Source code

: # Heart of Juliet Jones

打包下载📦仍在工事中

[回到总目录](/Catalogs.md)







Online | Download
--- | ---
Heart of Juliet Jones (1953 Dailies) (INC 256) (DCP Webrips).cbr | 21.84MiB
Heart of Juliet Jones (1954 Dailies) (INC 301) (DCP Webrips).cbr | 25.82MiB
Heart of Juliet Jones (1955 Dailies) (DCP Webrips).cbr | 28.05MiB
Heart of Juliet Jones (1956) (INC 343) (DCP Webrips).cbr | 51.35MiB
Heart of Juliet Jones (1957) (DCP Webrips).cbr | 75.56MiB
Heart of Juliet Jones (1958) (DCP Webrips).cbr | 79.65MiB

### Task to carry out
Every record must be given again exactly as it was written.

### Answer area
Source code

: # Heart of Juliet Jones

打包下载📦仍在工事中

[回到总目录](/Catalogs.md)







Online | Download
--- | ---
Heart of Juliet Jones (1953 Dailies) (INC 256) (DCP Webrips).cbr | 21.84MiB
Heart of Juliet Jones (1954 Dailies) (INC 301) (DCP Webrips).cbr | 25.82MiB
Heart of Juliet Jones (1955 Dailies) (DCP Webrips).cbr | 28.05MiB
Heart of Juliet Jones (1956) (INC 343) (DCP Webrips).cbr | 51.35MiB
Heart of Juliet Jones (1957) (DCP Webrips).cbr | 75.56MiB
Heart of Juliet Jones (1958) (DCP Webrips).cbr | 79.65MiB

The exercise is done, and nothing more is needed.